Determine how many lines of the entries contain "green". Reply with that number alone.

START THE RECORDS

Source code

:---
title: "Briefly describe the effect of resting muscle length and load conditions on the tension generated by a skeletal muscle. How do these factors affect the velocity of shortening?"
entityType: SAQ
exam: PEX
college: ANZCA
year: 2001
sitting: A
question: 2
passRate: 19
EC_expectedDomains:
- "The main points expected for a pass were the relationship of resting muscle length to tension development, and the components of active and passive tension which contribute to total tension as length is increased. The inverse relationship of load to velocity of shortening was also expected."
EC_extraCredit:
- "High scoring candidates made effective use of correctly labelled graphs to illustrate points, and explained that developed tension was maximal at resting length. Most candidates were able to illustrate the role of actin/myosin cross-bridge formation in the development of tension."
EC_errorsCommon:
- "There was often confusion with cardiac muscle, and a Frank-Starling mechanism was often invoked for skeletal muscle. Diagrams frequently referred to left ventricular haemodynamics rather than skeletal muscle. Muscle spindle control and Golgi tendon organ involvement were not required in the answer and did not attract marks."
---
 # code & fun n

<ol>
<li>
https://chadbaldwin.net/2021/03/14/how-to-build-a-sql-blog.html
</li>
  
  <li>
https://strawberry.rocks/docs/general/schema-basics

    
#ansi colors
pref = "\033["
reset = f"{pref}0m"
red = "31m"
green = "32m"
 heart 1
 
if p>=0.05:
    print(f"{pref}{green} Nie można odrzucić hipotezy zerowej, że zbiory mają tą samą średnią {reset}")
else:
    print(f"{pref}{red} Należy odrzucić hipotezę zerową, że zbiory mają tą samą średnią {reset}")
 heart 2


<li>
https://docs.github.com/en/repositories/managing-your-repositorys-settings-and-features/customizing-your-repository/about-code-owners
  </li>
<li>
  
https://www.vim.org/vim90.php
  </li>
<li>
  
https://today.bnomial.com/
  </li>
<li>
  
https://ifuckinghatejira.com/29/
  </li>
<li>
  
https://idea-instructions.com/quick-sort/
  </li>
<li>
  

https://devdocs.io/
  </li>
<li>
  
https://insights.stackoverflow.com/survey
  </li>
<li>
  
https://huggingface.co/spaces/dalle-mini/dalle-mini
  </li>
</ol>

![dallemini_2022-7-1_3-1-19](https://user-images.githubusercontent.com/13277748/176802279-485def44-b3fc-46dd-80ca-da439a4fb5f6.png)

END THE RECORDS

[ANSWER FOR THE TASK]: 2